Morocco (including Western Sahara)

        In the first quarter of 2014, we closed three farm-out agreements with BP Exploration (Morocco) Limited, a wholly owned subsidiary of BP plc ("BP") covering our three blocks in the Agadir Basin, offshore Morocco. Under the terms of the agreements, BP acquired a non-operating interest in each of the Essaouira Offshore, Foum Assaka Offshore and Tarhazoute Offshore blocks. The sales proceeds of the farm-outs were $56.9 million. After giving effect to these farm-outs, our participating interests are 30.0%, 29.9% and 30.0% in the Essaouira Offshore, Foum Assaka Offshore and Tarhazoute Offshore blocks, respectively, and we remain the operator. The proceeds on the sale of the interests exceeded our book basis in the assets, resulting in a $23.8 million gain on the transaction.

        In the first quarter of 2014, we closed a farm-out agreement with Capricorn Exploration and Development Company Limited, a wholly owned subsidiary of Cairn Energy PLC ("Cairn"), covering the Cap Boujdour Offshore block, offshore Western Sahara. Cairn paid $1.5 million for their share of costs incurred from the effective date of the farm-out agreement through the closing date, which was recorded as a reduction in our basis. After giving effect to the farm-out, our participating interest in the Cap Boujdour Offshore block is 55.0% and we remain the operator.
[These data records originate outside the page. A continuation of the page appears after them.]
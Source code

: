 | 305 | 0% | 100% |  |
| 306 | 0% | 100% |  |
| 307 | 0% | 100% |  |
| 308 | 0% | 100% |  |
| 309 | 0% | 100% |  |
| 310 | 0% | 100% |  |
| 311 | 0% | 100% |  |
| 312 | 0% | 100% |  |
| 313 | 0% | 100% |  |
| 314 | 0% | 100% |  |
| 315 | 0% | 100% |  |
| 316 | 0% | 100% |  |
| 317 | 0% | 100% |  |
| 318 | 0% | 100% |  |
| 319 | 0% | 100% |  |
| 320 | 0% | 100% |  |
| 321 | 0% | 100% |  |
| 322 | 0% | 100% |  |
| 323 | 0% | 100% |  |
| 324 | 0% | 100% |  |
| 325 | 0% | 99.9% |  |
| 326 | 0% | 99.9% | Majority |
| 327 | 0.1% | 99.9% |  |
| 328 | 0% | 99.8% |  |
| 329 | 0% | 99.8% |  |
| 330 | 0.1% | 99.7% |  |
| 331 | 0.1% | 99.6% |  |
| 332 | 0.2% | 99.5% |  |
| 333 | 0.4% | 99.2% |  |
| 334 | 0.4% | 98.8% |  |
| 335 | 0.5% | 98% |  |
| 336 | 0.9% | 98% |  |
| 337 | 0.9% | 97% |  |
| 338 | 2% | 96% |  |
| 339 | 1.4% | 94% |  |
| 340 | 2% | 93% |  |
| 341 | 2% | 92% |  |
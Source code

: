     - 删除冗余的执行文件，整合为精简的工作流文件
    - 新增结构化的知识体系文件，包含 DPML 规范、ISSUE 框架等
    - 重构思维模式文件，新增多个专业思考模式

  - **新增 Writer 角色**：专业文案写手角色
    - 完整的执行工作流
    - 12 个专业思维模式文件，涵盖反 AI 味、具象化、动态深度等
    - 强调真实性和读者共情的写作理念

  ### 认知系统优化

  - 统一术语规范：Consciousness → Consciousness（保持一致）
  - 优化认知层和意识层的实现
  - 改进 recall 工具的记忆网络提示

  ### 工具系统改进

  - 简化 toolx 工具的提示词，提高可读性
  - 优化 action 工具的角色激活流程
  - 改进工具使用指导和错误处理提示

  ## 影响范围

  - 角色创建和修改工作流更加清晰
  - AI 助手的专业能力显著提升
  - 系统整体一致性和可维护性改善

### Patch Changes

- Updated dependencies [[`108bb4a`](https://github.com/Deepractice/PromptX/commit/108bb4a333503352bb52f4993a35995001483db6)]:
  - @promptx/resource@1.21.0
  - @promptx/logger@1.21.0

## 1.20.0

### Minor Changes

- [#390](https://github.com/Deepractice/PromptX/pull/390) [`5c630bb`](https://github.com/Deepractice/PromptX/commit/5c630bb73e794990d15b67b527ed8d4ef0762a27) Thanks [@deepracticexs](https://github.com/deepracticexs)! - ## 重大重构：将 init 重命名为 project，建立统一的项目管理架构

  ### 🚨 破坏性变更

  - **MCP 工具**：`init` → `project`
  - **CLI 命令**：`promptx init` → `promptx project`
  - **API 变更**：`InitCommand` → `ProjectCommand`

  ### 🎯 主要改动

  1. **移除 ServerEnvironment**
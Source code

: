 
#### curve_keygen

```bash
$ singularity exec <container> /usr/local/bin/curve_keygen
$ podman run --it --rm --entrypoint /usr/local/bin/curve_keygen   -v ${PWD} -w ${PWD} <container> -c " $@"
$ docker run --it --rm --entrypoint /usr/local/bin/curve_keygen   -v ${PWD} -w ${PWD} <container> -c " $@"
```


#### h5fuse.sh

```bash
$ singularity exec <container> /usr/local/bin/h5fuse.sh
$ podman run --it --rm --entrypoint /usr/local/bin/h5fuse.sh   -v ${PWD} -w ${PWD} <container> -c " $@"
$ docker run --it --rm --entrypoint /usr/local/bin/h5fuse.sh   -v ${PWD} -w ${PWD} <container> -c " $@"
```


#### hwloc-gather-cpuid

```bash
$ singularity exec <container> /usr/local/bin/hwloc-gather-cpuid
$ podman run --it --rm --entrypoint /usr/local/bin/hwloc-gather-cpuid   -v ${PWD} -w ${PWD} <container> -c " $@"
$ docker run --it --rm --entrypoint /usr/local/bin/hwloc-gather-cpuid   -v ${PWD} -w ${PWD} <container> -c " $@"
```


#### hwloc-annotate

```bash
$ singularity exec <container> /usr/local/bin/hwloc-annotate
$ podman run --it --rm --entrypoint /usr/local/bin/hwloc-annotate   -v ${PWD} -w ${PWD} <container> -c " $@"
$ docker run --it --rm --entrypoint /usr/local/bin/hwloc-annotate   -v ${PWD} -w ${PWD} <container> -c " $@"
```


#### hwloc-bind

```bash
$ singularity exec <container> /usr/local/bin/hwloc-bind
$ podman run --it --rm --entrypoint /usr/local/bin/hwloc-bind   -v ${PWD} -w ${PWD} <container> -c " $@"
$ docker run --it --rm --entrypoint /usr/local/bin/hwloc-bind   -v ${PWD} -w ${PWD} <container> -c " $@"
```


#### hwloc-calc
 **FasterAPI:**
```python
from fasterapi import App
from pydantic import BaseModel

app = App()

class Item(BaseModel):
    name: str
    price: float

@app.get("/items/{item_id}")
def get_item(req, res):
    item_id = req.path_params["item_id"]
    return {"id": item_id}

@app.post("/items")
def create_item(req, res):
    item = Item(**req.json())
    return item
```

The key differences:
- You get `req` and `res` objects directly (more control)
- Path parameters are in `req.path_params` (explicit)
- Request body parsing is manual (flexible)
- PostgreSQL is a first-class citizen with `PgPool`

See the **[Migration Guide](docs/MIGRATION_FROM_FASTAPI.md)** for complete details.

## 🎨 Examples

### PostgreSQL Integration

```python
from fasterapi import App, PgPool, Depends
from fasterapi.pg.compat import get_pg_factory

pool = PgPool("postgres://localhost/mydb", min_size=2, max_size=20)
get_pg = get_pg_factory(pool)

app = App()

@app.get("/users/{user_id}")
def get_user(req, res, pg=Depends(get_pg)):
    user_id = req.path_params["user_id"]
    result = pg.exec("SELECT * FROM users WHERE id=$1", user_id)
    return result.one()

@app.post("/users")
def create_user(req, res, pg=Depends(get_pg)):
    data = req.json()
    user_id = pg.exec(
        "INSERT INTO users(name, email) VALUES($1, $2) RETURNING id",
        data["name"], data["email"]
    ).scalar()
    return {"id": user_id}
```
        In July 2014, we completed a 3D seismic program of approximately 4,300 square kilometers over the Tarhazoute Offshore and Essaouira Offshore blocks. In September 2014, we completed a 3D seismic survey of approximately 5,100 square kilometers over the Cap Boujdour Offshore block.

        In the second quarter of 2014, the FA-1 exploration well on the Foum Assaka Offshore block in the Agadir Basin was determined to be non-commercial and accordingly was plugged and abandoned. BP funded our share of the FA-1 exploration well, subject to a maximum gross spend of $120.0 million. For the year ended December 31, 2014, we expensed $0.7 million associated with the FA-1 well as exploration expenses in the accompanying consolidated statement of operations.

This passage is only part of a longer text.